Auch die Längsposition könnte nicht besser zum Motor passen. Der Schubpropeller mit dem größeren Getriebegehäuse passt bei komplett hochgekapptem Motor gerade innen am Heckspiegel vorbei.
Die noch fehlenden Klappen und Abdeckungen usw. sind noch ein ziemliches Gefummel. Aber ich weiß eben nicht, was sich im Betrieb als sinnvoll herausstellen wird und muss daher besser mehrere Möglichkeiten vorsehen.
Mai / Juni 2021
In den beiden Monaten werden die begonnenen Änderungen nach und nach komplett. Viele der Arbeitsschritte sind Malerarbeiten mit den verschiedenen Werkstoffen: Klarlack, weißer Lack, rutschfeste Decksfarbe, Unterwassergrundierung, Antifouling. Dabei ist der nasse und wechselhafte Juni sehr lästig. In meiner Freiluftwerkstatt muß ich öfters mehrere Tage warten bis die Witterung passt. Schließlich sieht es aber doch ganz gut aus:
Glücklicherweise konnte ich Regentage zur Anfertigung der neuen Ruderpinne, dem Cockpittisch und der Badeleiter nutzen.

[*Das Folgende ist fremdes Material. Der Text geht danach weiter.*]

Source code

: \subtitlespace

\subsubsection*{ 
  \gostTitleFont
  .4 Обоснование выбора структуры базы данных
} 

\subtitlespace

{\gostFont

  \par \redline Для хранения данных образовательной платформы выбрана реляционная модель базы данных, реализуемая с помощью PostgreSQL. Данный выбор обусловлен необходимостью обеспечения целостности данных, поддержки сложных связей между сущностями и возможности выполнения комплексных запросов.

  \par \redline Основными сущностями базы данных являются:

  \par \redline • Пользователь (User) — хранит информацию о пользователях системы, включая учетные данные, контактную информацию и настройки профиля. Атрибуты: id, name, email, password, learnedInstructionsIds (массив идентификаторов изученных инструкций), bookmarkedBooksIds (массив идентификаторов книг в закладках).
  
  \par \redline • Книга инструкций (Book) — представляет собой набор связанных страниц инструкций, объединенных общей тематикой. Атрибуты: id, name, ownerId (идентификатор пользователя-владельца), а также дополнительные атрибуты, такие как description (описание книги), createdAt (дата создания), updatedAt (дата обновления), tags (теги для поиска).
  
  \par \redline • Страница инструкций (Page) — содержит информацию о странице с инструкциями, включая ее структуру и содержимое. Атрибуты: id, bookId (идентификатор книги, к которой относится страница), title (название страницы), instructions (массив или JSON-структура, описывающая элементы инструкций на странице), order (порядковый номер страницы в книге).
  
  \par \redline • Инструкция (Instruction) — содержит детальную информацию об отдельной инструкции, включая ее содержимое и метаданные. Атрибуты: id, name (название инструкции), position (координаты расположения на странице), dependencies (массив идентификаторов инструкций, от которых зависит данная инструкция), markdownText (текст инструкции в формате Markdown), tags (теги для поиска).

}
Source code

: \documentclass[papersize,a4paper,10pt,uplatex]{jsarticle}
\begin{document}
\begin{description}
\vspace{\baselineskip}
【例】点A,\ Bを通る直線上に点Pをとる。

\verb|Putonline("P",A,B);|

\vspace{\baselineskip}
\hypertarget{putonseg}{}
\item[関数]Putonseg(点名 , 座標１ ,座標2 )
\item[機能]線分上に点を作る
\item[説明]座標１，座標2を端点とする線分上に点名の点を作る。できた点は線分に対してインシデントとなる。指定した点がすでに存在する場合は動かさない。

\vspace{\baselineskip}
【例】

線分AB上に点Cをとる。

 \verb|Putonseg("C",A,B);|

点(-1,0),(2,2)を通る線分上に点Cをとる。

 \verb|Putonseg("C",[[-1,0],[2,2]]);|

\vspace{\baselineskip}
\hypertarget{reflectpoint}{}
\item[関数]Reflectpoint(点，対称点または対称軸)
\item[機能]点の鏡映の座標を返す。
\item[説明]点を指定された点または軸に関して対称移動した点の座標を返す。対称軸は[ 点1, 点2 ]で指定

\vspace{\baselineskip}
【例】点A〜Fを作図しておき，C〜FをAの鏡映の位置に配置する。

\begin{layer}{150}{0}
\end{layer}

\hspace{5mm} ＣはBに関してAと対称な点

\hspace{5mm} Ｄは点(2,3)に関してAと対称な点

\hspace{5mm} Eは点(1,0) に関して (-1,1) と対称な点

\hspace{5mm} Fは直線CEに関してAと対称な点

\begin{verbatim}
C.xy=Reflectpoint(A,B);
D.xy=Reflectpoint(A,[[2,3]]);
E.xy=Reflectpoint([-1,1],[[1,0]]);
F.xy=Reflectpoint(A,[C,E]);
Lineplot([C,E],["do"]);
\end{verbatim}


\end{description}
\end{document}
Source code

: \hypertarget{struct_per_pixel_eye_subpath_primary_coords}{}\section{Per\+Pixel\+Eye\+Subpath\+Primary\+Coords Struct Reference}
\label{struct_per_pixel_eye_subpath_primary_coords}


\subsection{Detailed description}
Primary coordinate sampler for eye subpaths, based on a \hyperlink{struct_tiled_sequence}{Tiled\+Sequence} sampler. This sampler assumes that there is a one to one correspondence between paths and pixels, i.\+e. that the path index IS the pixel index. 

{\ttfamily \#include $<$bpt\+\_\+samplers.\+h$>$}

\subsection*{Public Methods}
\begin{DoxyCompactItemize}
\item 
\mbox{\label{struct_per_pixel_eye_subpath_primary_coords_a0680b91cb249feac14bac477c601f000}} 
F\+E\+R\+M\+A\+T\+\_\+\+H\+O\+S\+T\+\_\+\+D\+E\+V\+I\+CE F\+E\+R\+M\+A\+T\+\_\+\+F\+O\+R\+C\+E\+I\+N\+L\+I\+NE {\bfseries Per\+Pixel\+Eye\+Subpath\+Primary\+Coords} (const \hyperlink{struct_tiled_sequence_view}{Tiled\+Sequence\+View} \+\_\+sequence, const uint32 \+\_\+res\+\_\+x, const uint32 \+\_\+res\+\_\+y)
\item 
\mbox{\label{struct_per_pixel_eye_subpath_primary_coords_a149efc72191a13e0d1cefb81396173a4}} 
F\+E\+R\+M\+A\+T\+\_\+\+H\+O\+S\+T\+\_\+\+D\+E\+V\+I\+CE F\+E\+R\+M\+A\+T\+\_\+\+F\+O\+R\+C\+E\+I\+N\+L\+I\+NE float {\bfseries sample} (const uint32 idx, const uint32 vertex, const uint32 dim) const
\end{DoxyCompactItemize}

Die Leiterstufen gibt es einzeln zu kaufen, so dass man sich eine verlängerbare, am Heck und an der Bugplattform verwendbare, individuelle Leiter basteln kann.
Tisch und Leiter lassen sich gut in der geräumigen Backskiste unterbringen.
Unter dem mittleren Backskistendeckel befindet sich die Lenzpumpe und ein Fach, aus dem die Rettungsinsel mit einem Griff herausgezogen werden kann.
Die Anordnung des Pinnenpilot konnte wie vorhanden weiter verwendet werden.
Alles passt auch bei hochgeklapptem Motor. Dann dient die Gräting als Schutzabdeckung für den Gasgriff.
So wird zumindest der Algenbewuchs am Motor während längerer Liegezeiten verhindert.
Ob wir später auch beim Segeln den Motor hochklappen, kann ich nicht einschätzen. Zumindest wäre die Rumpfunterseite strömungsgünstig.
Juli 2021
Nach mehrwöchigem Lieferverzug ist jetzt das Lenkgetriebe da. Damit kann ich vor dem so oft verschobenen und jetzt endlich für Anfang August geplanten Einwasseren auch noch den Innensteuerstand realisieren. Wegen der besseren Robustheit entschied ich mich für die Ausführung mit Planetengetriebe. Im Toilettenraum stört der etwas größere Bauraum nicht. Die 3000 N Bruchlast bringe ich mit dem 280 mm-Steuerrädchen bestimmt nicht auf, ich rechne eigentlich nicht mal mit genug Ruderkraft, um damit nennenswert rückwärts zu fahren. Aber der Zweck ist auch witterungsgeschützte Motorfahrt und aufstoppen. Hafenmanöver werden sowieso von außen gefahren.
Der Scheibenlüfterkasten dient gleichzeitig als Stütze für das als Bluetooth-Tochterinstrument verwendete Mobilgerät. Um auch eine elektronische Seekarte erkennen zu können, kann die Halteschiene für Tabletabmessungen ausgezogen werden.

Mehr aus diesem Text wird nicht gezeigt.